October 29, 2021
Veteran MSO Engineer offers Insights on Navigating the Journey to DOCSIS 4.0
By Joe McGarvey, Senior Director, Marketing |
“There’s still a long way to go but it’s a relatively straight-forward chain of events that we’ve been through many times,” said Tee Harton, Senior Director of OSP Engineering at Cox Communications, describing the industry’s eventual adoption of the extended spectrum version of DOCSIS 4.0 at this month’s SCTE Cable-Tec Expo.
Harton shared his insights on how Cox and the larger cable industry are preparing to extend the usable spectrum of the HFC network to 1.8GHz during an ATX-hosted fireside chat entitled Navigating the Journey to DOCSIS 4.0, which also featured ATX’s CEO Dan Whalen and CTO Jay Lee. The 30-minute presentation, now available on demand, provided Cable-Tec Expo attendees with a behind-the-scenes accounting of how an ecosystem of RF experts are working in unison to enable MSOs to transition to the next version of the DOCSIS standard as seamlessly and cost-efficiently as possible.

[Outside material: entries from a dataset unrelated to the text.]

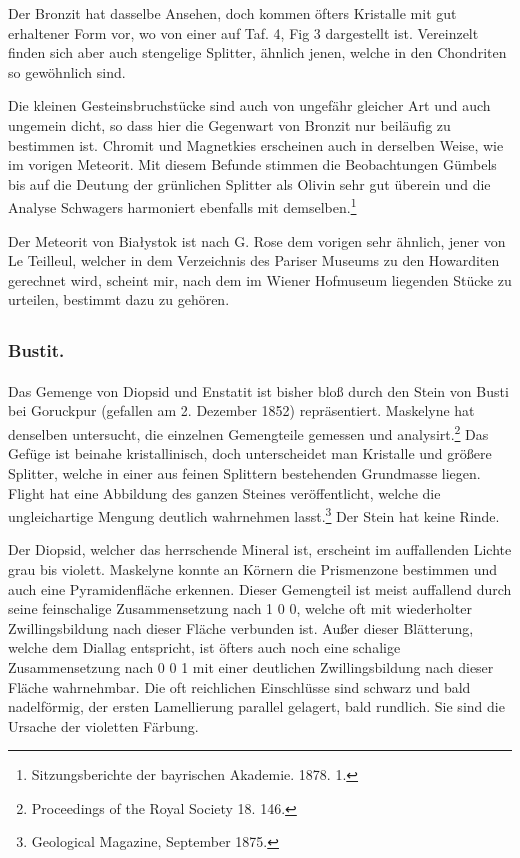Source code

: \documentclass[a4paper, 12pt, oneside]{article}
\begin{document}
Der Bronzit hat dasselbe Ansehen, doch kommen öfters Kristalle mit gut erhaltener Form vor, wo von einer auf Taf. 4, Fig 3 dargestellt ist. Vereinzelt finden sich aber auch stengelige Splitter, ähnlich jenen, welche in den Chondriten so gewöhnlich sind.

Die kleinen Gesteinsbruchstücke sind auch von ungefähr gleicher Art und auch ungemein dicht, so dass hier die Gegenwart von Bronzit nur beiläufig zu bestimmen ist. Chromit und Magnetkies erscheinen auch in derselben Weise, wie im vorigen Meteorit. Mit diesem Befunde stimmen die Beobachtungen Gümbels bis auf die Deutung der grünlichen Splitter als Olivin sehr gut überein und die Analyse Schwagers harmoniert ebenfalls mit demselben.\footnote{Sitzungsberichte der bayrischen Akademie. 1878. 1.}

Der Meteorit von Białystok ist nach G. Rose dem vorigen sehr ähnlich, jener von Le Teilleul, welcher in dem Verzeichnis des Pariser Museums zu den Howarditen gerechnet wird, scheint mir, nach dem im Wiener Hofmuseum liegenden Stücke zu urteilen, bestimmt dazu zu gehören.
\clearpage
\subsection{}
\subsubsection{Bustit.}
\paragraph{}
Das Gemenge von Diopsid und Enstatit ist bisher bloß durch den Stein von Busti bei Goruckpur (gefallen am 2. Dezember 1852) repräsentiert. Maskelyne hat denselben untersucht, die einzelnen Gemengteile gemessen und analysirt.\footnote{Proceedings of the Royal Society 18. 146.} Das Gefüge ist beinahe kristallinisch, doch unterscheidet man Kristalle und größere Splitter, welche in einer aus feinen Splittern bestehenden Grundmasse liegen. Flight hat eine Abbildung des ganzen Steines veröffentlicht, welche die ungleichartige Mengung deutlich wahrnehmen lasst.\footnote{Geological Magazine, September 1875.} Der Stein hat keine Rinde.

Der Diopsid, welcher das herrschende Mineral ist, erscheint im auffallenden Lichte grau bis violett. Maskelyne konnte an Körnern die Prismenzone bestimmen und auch eine Pyramidenfläche erkennen. Dieser Gemengteil ist meist auffallend durch seine feinschalige Zusammensetzung nach 1 0 0, welche oft mit wiederholter Zwillingsbildung nach dieser Fläche verbunden ist. Außer dieser Blätterung, welche dem Diallag entspricht, ist öfters auch noch eine schalige Zusammensetzung nach 0 0 1 mit einer deutlichen Zwillingsbildung nach dieser Fläche wahrnehmbar. Die oft reichlichen Einschlüsse sind schwarz und bald nadelförmig, der ersten Lamellierung parallel gelagert, bald rundlich. Sie sind die Ursache der violetten Färbung.
\end{document}
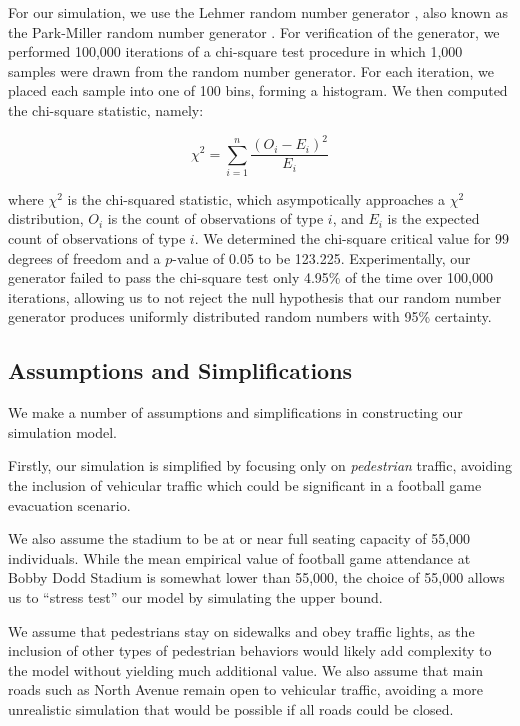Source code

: \documentclass[12pt]{article}
\begin{document}
For our simulation, we use the Lehmer random number generator
\cite{payne1969coding}, also known as the Park-Miller random number generator
\cite{park1988random}. For verification of the generator, we performed
100,000 iterations of a chi-square test procedure in which 1,000 samples were
drawn from the random number generator. For each iteration, we placed each
sample into one of 100 bins, forming a histogram. We then computed the
chi-square statistic, namely:

\begin{equation}
{\chi}^2=\sum_{i=1}^{n} \frac{(O_i - E_i)^2}{E_i}
\end{equation}

where ${\chi}^2$ is the chi-squared statistic, which asympotically approaches
a ${\chi}^2$ distribution, $O_i$ is the count of observations of type $i$,
and $E_i$ is the expected count of observations of type $i$. We determined the
chi-square critical value for 99 degrees of freedom and a $p$-value of 0.05 to be
123.225. Experimentally, our generator failed to pass the chi-square test only
4.95\% of the time over 100,000 iterations, allowing us to not reject the null
hypothesis that our random number generator produces uniformly distributed
random numbers with 95\% certainty.

\subsection{Assumptions and Simplifications}
We make a number of assumptions and simplifications in constructing our
simulation model.

Firstly, our simulation is simplified by focusing only on
\textit{pedestrian} traffic, avoiding the inclusion of vehicular traffic which
could be significant in a football game evacuation scenario.

We also assume the stadium to be at or near full seating capacity of 55,000
individuals. While the mean empirical value of football game attendance at
Bobby Dodd Stadium is somewhat lower than 55,000, the choice
of 55,000 allows us to ``stress test'' our model by simulating the upper bound.

We assume that pedestrians stay on sidewalks and obey traffic lights, as the
inclusion of other types of pedestrian behaviors would likely add complexity
to the model without yielding much additional value. We also assume that main
roads such as North Avenue remain open to vehicular traffic, avoiding a more
unrealistic simulation that would be possible if all roads could be closed.
\end{document}
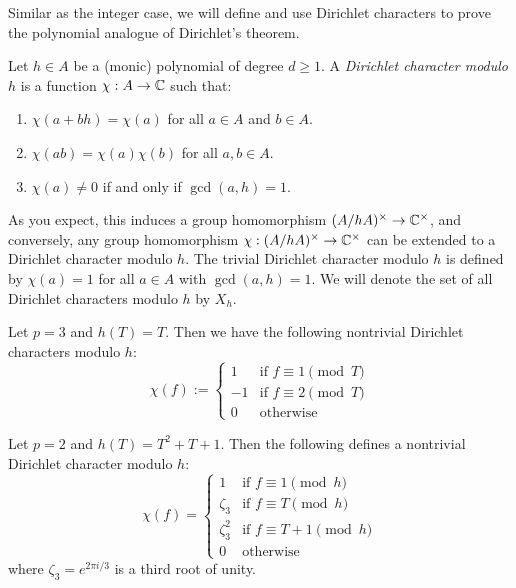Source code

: Similar as the integer case, we will define and use Dirichlet characters to prove the polynomial analogue of Dirichlet's theorem.

\begin{definition}
    \label{def:dirichlet-character-poly}
    Let $h \in A$ be a (monic) polynomial of degree $d \geq 1$.
    A \emph{Dirichlet character modulo $h$} is a function $\chi: A \to \mathbb{C}$ such that:
    \begin{enumerate}
        \item $\chi(a + bh) = \chi(a)$ for all $a \in A$ and $b \in A$.
        \item $\chi(ab) = \chi(a)\chi(b)$ for all $a, b \in A$.
        \item $\chi(a) \ne 0$ if and only if $\gcd(a, h) = 1$.
    \end{enumerate}
\end{definition}

As you expect, this induces a group homomorphism $(A / hA)^\times \to \mathbb{C}^\times$, and conversely, any group homomorphism $\chi: (A / hA)^\times \to \mathbb{C}^\times$ can be extended to a Dirichlet character modulo $h$.
The trivial Dirichlet character modulo $h$ is defined by $\chi(a) = 1$ for all $a \in A$ with $\gcd(a, h) = 1$.
We will denote the set of all Dirichlet characters modulo $h$ by $X_h$.

\begin{example}
    \label{ex:dirichlet-character1}
    Let $p = 3$ and $h(T) = T$.
    Then we have the following nontrivial Dirichlet characters modulo $h$:    
    \[
    \chi(f) := \begin{cases}
        1 & \text{if } f \equiv 1 \pmod{T} \\
        -1 & \text{if } f \equiv 2 \pmod{T} \\
        0 & \text{otherwise}
    \end{cases}
    \]
\end{example}

\begin{example}
    \label{ex:dirichlet-character2}
    Let $p = 2$ and $h(T) = T^2 + T + 1$.
    Then the following defines a nontrivial Dirichlet character modulo $h$:
    \[
    \chi(f) = \begin{cases}
        1 & \text{if } f \equiv 1 \pmod{h} \\
        \zeta_3 & \text{if } f \equiv T \pmod{h} \\
        \zeta_3^2 & \text{if } f \equiv T + 1 \pmod{h} \\
        0 & \text{otherwise}
    \end{cases}
    \]
    where $\zeta_3 = e^{2\pi i / 3}$ is a third root of unity.
\end{example}

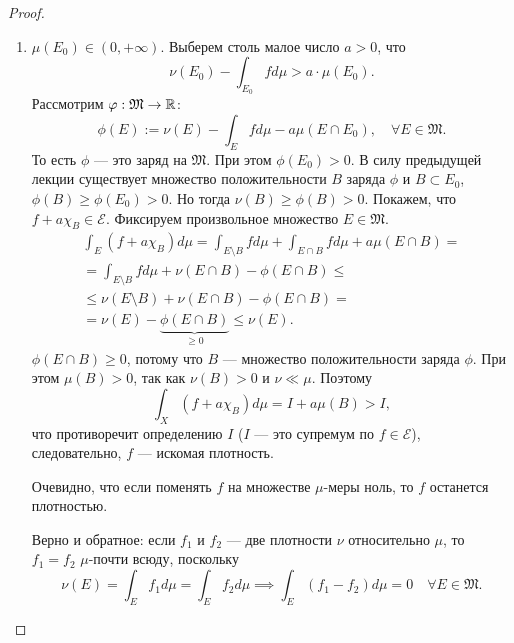 \begin{proof}
\begin{enumerate}
\begin{equation}
        \nu(E_0) > \int_{E_0} f(x) d\mu(x). \label{eq:14.1}
    \end{equation}
    Очевидно, что $\mu(E_0) >0$ (поскольку иначе обе части неравенства были бы равны нулю).
    Кроме того, без ограничения общности можно считать, что мера $\mu(E_0) < +\infty$.
    Действительно, $\mu$ — $\sigma$-конечная мера.
    Если бы $\mu(E_0) = +\infty$, то 
    $$E_0 = \bigcup\limits_{n\in \N}E_n, \quad E_n \subset E_{n+1} \ \forall n \in \N$$
    \[\mu(E_n) < +\infty \quad \forall n \in \N,\]
    следовательно, по непрерывности меры снизу
    \[\nu(E_n) - \int_{E_n} fd\mu \to \nu(E_0) - \int_{E_0}f d\mu > 0,\]
    поэтому неравенство \eqref{eq:14.1} сохранится при замене $E_0$ на $E_n$ при всех достаточно больших $n \in \N$.
    \item $\mu(E_0) \in (0, +\infty)$. Выберем столь малое число $a > 0$, что
    \[\nu(E_0) - \int_{E_0}fd\mu > a \cdot \mu(E_0).\]
    Рассмотрим $\phi: \mathfrak{M} \to \R$:
    \[\phi(E) := \nu(E) - \int_E fd\mu - a \mu(E \cap E_0), \quad \forall E \in \mathfrak{M}.\]
    То есть $\phi$ — это заряд на $\mathfrak{M}$.
    При этом $\phi(E_0)>0$.
    В силу предыдущей лекции существует множество положительности $B$ заряда $\phi$ и $B \subset E_0$, $\phi(B) \geqslant \phi(E_0) > 0$.
    Но тогда $\nu(B) \geqslant \phi(B) > 0$.
    Покажем, что $f + a \chi_B \in \mathcal{E}$.
    Фиксируем произвольное множество $E \in \mathfrak{M}$.
    \begin{multline*}
        \int_E (f + a \chi_B)d\mu = \int_{E \setminus B} fd\mu + \int_{E \cap B} fd\mu + a \mu(E \cap B)
        =\\=
        \int_{E \setminus B} fd\mu + \nu(E \cap B) - \phi(E \cap B)
        \leqslant\\\leqslant
        \nu(E \setminus B) + \nu(E \cap B) - \phi(E \cap B)
        =\\=
        \nu(E) - \underbrace{\phi(E \cap B)}_{\geqslant 0} \leqslant \nu(E).
    \end{multline*} 
    $\phi(E \cap B) \geqslant 0$, потому что $B$ — множество положительности заряда $\phi$.
    При этом $\mu(B) > 0$, так как $\nu(B) > 0$ и $\nu \ll \mu$.
    Поэтому\[\int_X (f + a \chi_B)d\mu = I + a \mu(B) > I,\]
    что противоречит определению $I$ ($I$ — это супремум по $f \in \mathcal{E}$), следовательно, $f$ — искомая плотность.

    Очевидно, что если поменять $f$ на множестве $\mu$-меры ноль, то $f$ останется плотностью.

    Верно и обратное: если $f_1$ и $f_2$ — две плотности $\nu$ относительно $\mu$, то $f_1 = f_2$ $\mu$-почти всюду, поскольку
    \[\nu(E) = \int_E f_1 d\mu = \int_E f_2 d\mu \implies \int_E (f_1 - f_2)d\mu = 0 \quad \forall E \in \mathfrak{M}.\]
\end{enumerate}
\end{proof} 

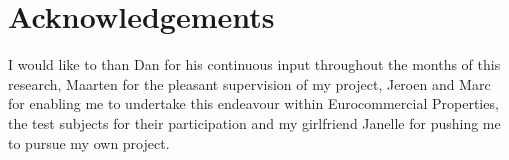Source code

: \section{Acknowledgements}
\label{section:acknowledgements}
I would like to than Dan for his continuous input throughout the months of this research, Maarten for the pleasant supervision of my project, Jeroen and Marc for enabling me to undertake this endeavour within Eurocommercial Properties, the test subjects for their participation and my girlfriend Janelle for pushing me to pursue my own project.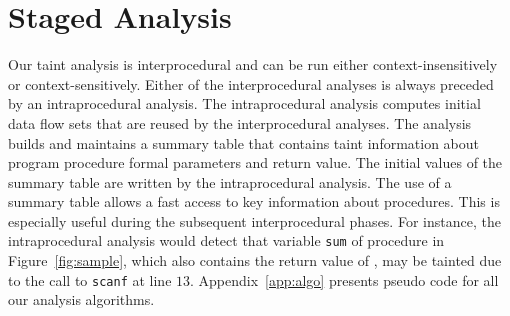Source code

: \section{Staged Analysis}\label{stagedAnalysis}

\newcommand{\Aset}{\mathcal{A}}
\newcommand{\Pset}{\mathcal{P}}
\newcommand{\varset}{\mathit{Var}}
\newcommand{\instset}{\mathit{Inst}}
\newcommand{\procset}{\mathit{Proc}}
\newcommand{\formalsset}{\mathit{formals}}
\newcommand{\firstfunc}{\mathit{first}}
\newcommand{\toplevelfunc}{\mathit{toplevel}}
\newcommand{\pointsto}[2]{{pt}_{[#1]}(#2)}
\newcommand{\pointstobefore}[2]{{pt}_{[\overline{#1}]	}(#2)}
\newcommand{\pointstoafter}[2]{{pt}_{[\underline{#1}]}(#2)}

\newcommand{\myinflow}{\mathit{IN}}
\newcommand{\myoutflow}{\mathit{OUT}}
\newcommand{\ifff}{\mathit{iff}}
\newcommand{\aand}{\mathit{and}}
\newcommand{\mybigcup}[2]{\mathlarger{\bigcup_{#1}^{#2}}}

\newcommand{\copydef}{$\text{COPY}\ [p = q]$}
\newcommand{\loaddef}{$\text{LOAD}\ [p = *q]$}
\newcommand{\addrofdef}{$\text{ADDROF}\ [p = \&a]$}
\newcommand{\storedef}{$\text{STORE}\ [*p = q]$}
\newcommand{\sourcedef}{\text{SOURCE}\ [r = \text{call}\ \text{func}(a_0, a_1, ..., a_n)]}
\newcommand{\calldef}{\text{CALL} [r = \text{call}\ \text{func}(a_0, a_1, ..., a_n)]}
\newcommand{\callinsdef}{\text{CALL-INS} [r = \text{call}\ \text{func}(a_0, a_1, ..., a_n)]}
\newcommand{\sinkdef}{\text{SINK} [r = \text{call}\ \text{func}]}

Our taint analysis is interprocedural and can be run
either context-insensitively or context-sensitively.
Either of the interprocedural analyses is always preceded
by an intraprocedural analysis. The intraprocedural analysis
computes initial data flow sets that are reused by the
interprocedural analyses.
The analysis builds and maintains a summary table that contains
taint information about program procedure formal parameters
and return value.
The initial values of the summary table are written by
the intraprocedural analysis. The use of a summary table
allows a fast access to key information about procedures.
This is especially useful during the subsequent interprocedural
phases.
For instance, the intraprocedural analysis would
detect that variable \texttt{sum} of procedure \compute{} in
Figure~\ref{fig:sample}, which also contains the return
value of \compute{}, may be tainted due to the call
to \texttt{scanf} at line $13$.
Appendix~\ref{app:algo} presents pseudo code for all
our analysis algorithms.

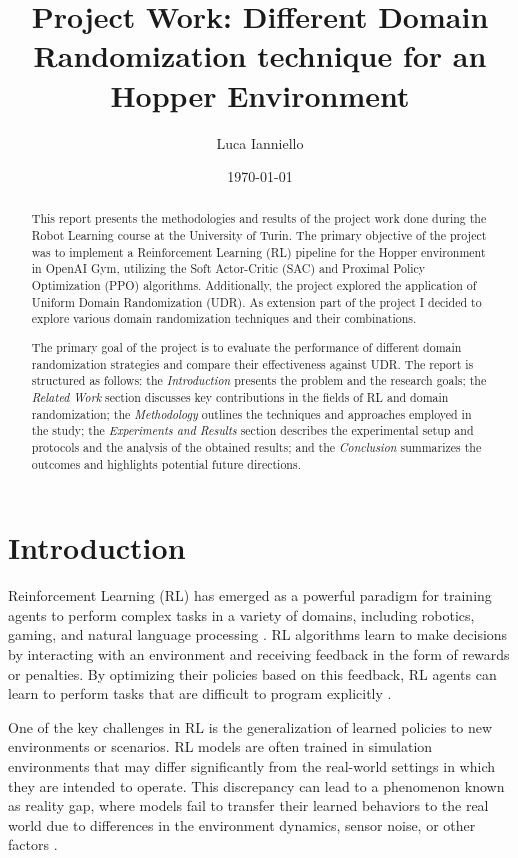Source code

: \documentclass[12pt]{article}
\title{Project Work: Different Domain Randomization technique for an Hopper Environment}
\author{Luca Ianniello}
\date{\today}
\begin{document}
\maketitle

\begin{abstract}

    This report presents the methodologies and results of the project work done during the Robot Learning course at the University of Turin. The primary objective of the project was to implement a Reinforcement Learning (RL) pipeline for the Hopper environment in OpenAI Gym, utilizing the Soft Actor-Critic (SAC) and Proximal Policy Optimization (PPO) algorithms. Additionally, the project explored the application of Uniform Domain Randomization (UDR). As extension part of the project I decided to explore various domain randomization techniques and their combinations.

    The primary goal of the project is to evaluate the performance of different domain randomization strategies and compare their effectiveness against UDR. The report is structured as follows: the \textit{Introduction} presents the problem and the research goals; the \textit{Related Work} section discusses key contributions in the fields of RL and domain randomization; the \textit{Methodology} outlines the techniques and approaches employed in the study; the \textit{Experiments and Results} section describes the experimental setup and protocols and the analysis of the obtained results; and the \textit{Conclusion} summarizes the outcomes and highlights potential future directions.
    
\end{abstract}

\section{Introduction}

Reinforcement Learning (RL) has emerged as a powerful paradigm for training agents to perform complex tasks in a variety of domains, including robotics, gaming, and natural language processing \cite{Sutton2018}. RL algorithms learn to make decisions by interacting with an environment and receiving feedback in the form of rewards or penalties. By optimizing their policies based on this feedback, RL agents can learn to perform tasks that are difficult to program explicitly \cite{Kober2013}. 

One of the key challenges in RL is the generalization of learned policies to new environments or scenarios. RL models are often trained in simulation environments that may differ significantly from the real-world settings in which they are intended to operate. This discrepancy can lead to a phenomenon known as reality gap, where models fail to transfer their learned behaviors to the real world due to differences in the environment dynamics, sensor noise, or other factors \cite{Kormushev2013, Hofer2020}.
\end{document}
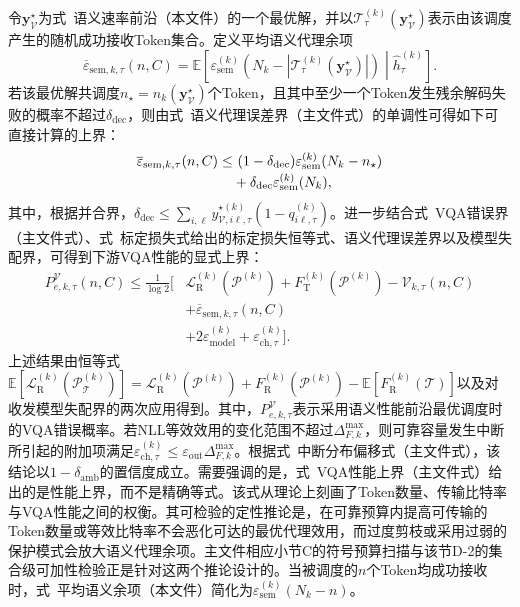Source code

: \documentclass[journal]{IEEEtran}
\begin{document}
令$\bm y_{\mathcal V}^{\star}$为式~语义速率前沿（本文件）的一个最优解，并以$\mathcal T_{\tau}^{(k)}(\bm y_{\mathcal V}^{\star})$表示由该调度产生的随机成功接收Token集合。定义平均语义代理余项
\begin{equation}
\overline\varepsilon_{\mathrm{sem},k,\tau}(n,C)
=\mathbb E\!\left[
\varepsilon_{\mathrm{sem}}^{(k)}
\!\left(N_k-|\mathcal T_{\tau}^{(k)}(\bm y_{\mathcal V}^{\star})|\right)
\middle|\widehat h_{\tau}^{(k)}\right].
\label{eq:average_semantic_remainder}
\end{equation}
若该最优解共调度$n_{\star}=n_k(\bm y_{\mathcal V}^{\star})$个Token，且其中至少一个Token发生残余解码失败的概率不超过$\delta_{\mathrm{dec}}$，则由式~语义代理误差界（主文件式）的单调性可得如下可直接计算的上界：
\begin{align}
\overline\varepsilon_{\mathrm{sem},k,\tau}(n,C)
\leq&~(1-\delta_{\mathrm{dec}})
\varepsilon_{\mathrm{sem}}^{(k)}(N_k-n_{\star})
\notag\\[-0.2em]
&+\delta_{\mathrm{dec}}\varepsilon_{\mathrm{sem}}^{(k)}(N_k),
\label{eq:average_semantic_remainder_bound}
\end{align}
其中，根据并合界，$\delta_{\mathrm{dec}}\leq\sum_{i,\ell}y_{\mathcal V,i\ell,\tau}^{\star(k)}(1-q_{i\ell,\tau}^{(k)})$。进一步结合式~VQA错误界（主文件式）、式~标定损失式给出的标定损失恒等式、语义代理误差界以及模型失配界，可得到下游VQA性能的显式上界：
\begin{equation}
\begin{split}
P_{e,k,\tau}^{\mathcal V}(n,C)
\leq\frac{1}{\log 2}\big[&\mathcal L_{\mathrm R}^{(k)}(\mathcal P^{(k)})
+F_{\mathrm T}^{(k)}(\mathcal P^{(k)})
-\mathcal V_{k,\tau}(n,C)\\
&+\overline\varepsilon_{\mathrm{sem},k,\tau}(n,C)\\
&+2\varepsilon_{\mathrm{model}}^{(k)}
+\varepsilon_{\mathrm{ch},\tau}^{(k)}\big].
\end{split}
\label{eq:rate_retention_vqa_boundary}
\end{equation}
上述结果由恒等式$\mathbb E[\mathcal L_{\mathrm R}^{(k)}(\mathcal P_{\mathcal T}^{(k)})]=\mathcal L_{\mathrm R}^{(k)}(\mathcal P^{(k)})+F_{\mathrm R}^{(k)}(\mathcal P^{(k)})-\mathbb E[F_{\mathrm R}^{(k)}(\mathcal T)]$以及对收发模型失配界的两次应用得到。其中，$P_{e,k,\tau}^{\mathcal V}$表示采用语义性能前沿最优调度时的VQA错误概率。若NLL等效效用的变化范围不超过$\Delta_{F,k}^{\max}$，则可靠容量发生中断所引起的附加项满足$\varepsilon_{\mathrm{ch},\tau}^{(k)}\leq\varepsilon_{\mathrm{out}}\Delta_{F,k}^{\max}$。根据式~中断分布偏移式（主文件式），该结论以$1-\delta_{\mathrm{amb}}$的置信度成立。需要强调的是，式~VQA性能上界（主文件式）给出的是性能上界，而不是精确等式。该式从理论上刻画了Token数量、传输比特率与VQA性能之间的权衡。其可检验的定性推论是，在可靠预算内提高可传输的Token数量或等效比特率不会恶化可达的最优代理效用，而过度剪枝或采用过弱的保护模式会放大语义代理余项。主文件相应小节C的符号预算扫描与该节D-2的集合级可加性检验正是针对这两个推论设计的。当被调度的$n$个Token均成功接收时，式~平均语义余项（本文件）简化为$\varepsilon_{\mathrm{sem}}^{(k)}(N_k-n)$。
\end{document}
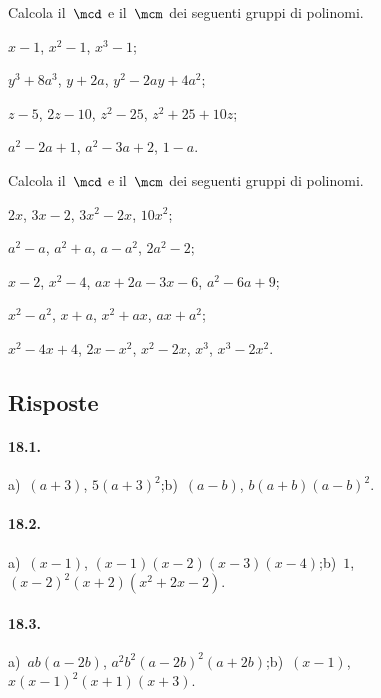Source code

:\begin{esercizio}
\label{ese:18.10}
Calcola il~$\mcd$ e il~$\mcm$ dei seguenti gruppi di polinomi.
\begin{multicols}{2}
\begin{enumeratea}
 \item $x-1$, $x^{2}-1$, $x^{3}-1$;
 \item $y^{3}+8a^{3}$, $y+2a$, $y^{2}-2ay+4a^{2}$;
 \item $z-5$, $2z-10$, $z^{2}-25$, $z^{2}+25+10z$;
 \item $a^{2}-2a+1$, $a^{2}-3a+2$, $1-a$.
\end{enumeratea}
\end{multicols}
\end{esercizio}

\begin{esercizio}
\label{ese:18.11}
Calcola il~$\mcd$ e il~$\mcm$ dei seguenti gruppi di polinomi.
\begin{enumeratea}
 \item $2x$, $3x-2$, $3x^{2}-2x$, $10x^{2}$;
 \item $a^{2}-a$, $a^{2}+a$, $a-a^{2}$, $2a^{2}-2$;
 \item $x-2$, $x^{2}-4$, $ax+2a-3x-6$, $a^{2}-6a+9$;
 \item $x^{2}-a^{2}$, $x+a$, $x^{2}+ax$, $ax+a^{2}$;
 \item $x^{2}-4x+4$, $2x-x^{2}$, $x^{2}-2x$, $x^{3}$, $x^{3}-2x^{2}$.
\end{enumeratea}
\end{esercizio}

\subsection{Risposte}

\paragraph{18.1.}
a)~$(a+3)$, $5(a+3)^2$;\quad b)~$(a-b)$, $b(a+b)(a-b)^2$.

\paragraph{18.2.}
a)~$(x-1)$, $(x-1)(x-2)(x-3)(x-4)$;\quad b)~$1$, $(x-2)^2(x+2)\left(x^2+2x-2\right)$.

\paragraph{18.3.}
a)~$ab(a-2b)$, $a^2 b^2(a-2b)^2(a+2b)$;\quad b)~$(x-1)$, $x(x-1)^2(x+1)(x+3)$.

The session’s most dominant theme was how hard cable operators, technology suppliers and component makers are collaborating to make the move to 1.8GHz as easy as possible. Harton, whose team at Cox is primarily charged with the architecture and upfront engineering of Cox’s outside plant deployments, said he’s impressed with the level and sophistication of cooperation he’s seeing across the ecosystem.
“It’s been a good collaboration,” says Harton, who has spent his entire career in the cable industry, splitting his time on the vendor and service provider sides. “A lot of work has gone into making sure that when we get there, we’re all happy with where we are.”
Much of that satisfaction, explained Harton, stems from being able to upgrade the speed and reliability of the existing infrastructure without a major rebuild of the network. Harton is hopeful that Cox and other MSOs can deploy 1.8GHz-capable actives into the network largely through drop-in upgrades, which allow cable operators to leverage existing spacing and already in-place structures.
“It looks like, at least from the initial work that’s being done on the amplifier specs, that that’s going to be possible,” says Harton, referring to drop-in upgrades. “We’re looking more around the traditional amplifier upgrade, with some booster amps where necessary, to achieve 1.8 with DOCSIS 4.0.”
In terms of timing and the sequence in which outside plant components will be integrated into the network, Harton suspects that taps and passives will be the first 1.8GHz-capable devices deployed. He noted that 2GHz hardline passives, including ATX’s GigaXtend XS Series taps and passives, are now commercially available, and that Cox is investigating when it makes the most economic sense to begin to replace failed devices with next-gen devices. He cited a recently published cost analysis study from ATX that recommends the immediate adoption of 1.8GHz taps as helpful to Cox’s research on the topic.
Next in line, says Harton, will be actives, which he estimates will be available at roughly the same time as additional DAA equipment that supports DOCSIS 4.0.
I think it’s an exciting time for the industry as we transition to DOCSIS 4.0. There are some exciting capabilities coming to a node near you.
“In the next year or two we’re going to be looking at a complete suite of hardware that you can go into a deployment with,” says Harton.
Harton also acknowledged that significant work still needs to be accomplished to ensure a smooth and optimal adoption. In the presentation, he cited figuring out how to power the upgraded network without having to make major changes to the existing plant as a critical challenge and one that could impact both the cost and timing of evolving the HFC network.
“When you’re trying to do an upgrade, you’re trying to maintain a pace of operations,” says Harton. “It’s hard to stop and wait for permits to set new power supplies.”
Regardless of potential challenges on the road ahead, Harton is confident of the HFC network’s continued longevity, estimating that it will still be serving subscribers more than 20 years into the future.
“It’s hard to argue with an installed network,” added Harton, referencing the massive amounts of coax now bringing services to millions of homes and businesses. “At the end of the day, it’s hard to argue with something that’s already there, already delivering services, with a technical path to continue to meet the demands of the customer base hanging off of that network.”
Throughout the course of the presentation, which can be viewed in its entirety here, Harton maintains his optimism and enthusiasm for the future of the cable industry and its ability to continue to meet subscriber requirements for speed and reliability.
“I think it’s an exciting time for the industry as we transition to DOCSIS 4.0,” he said. “There are some exciting capabilities coming to a node near you.”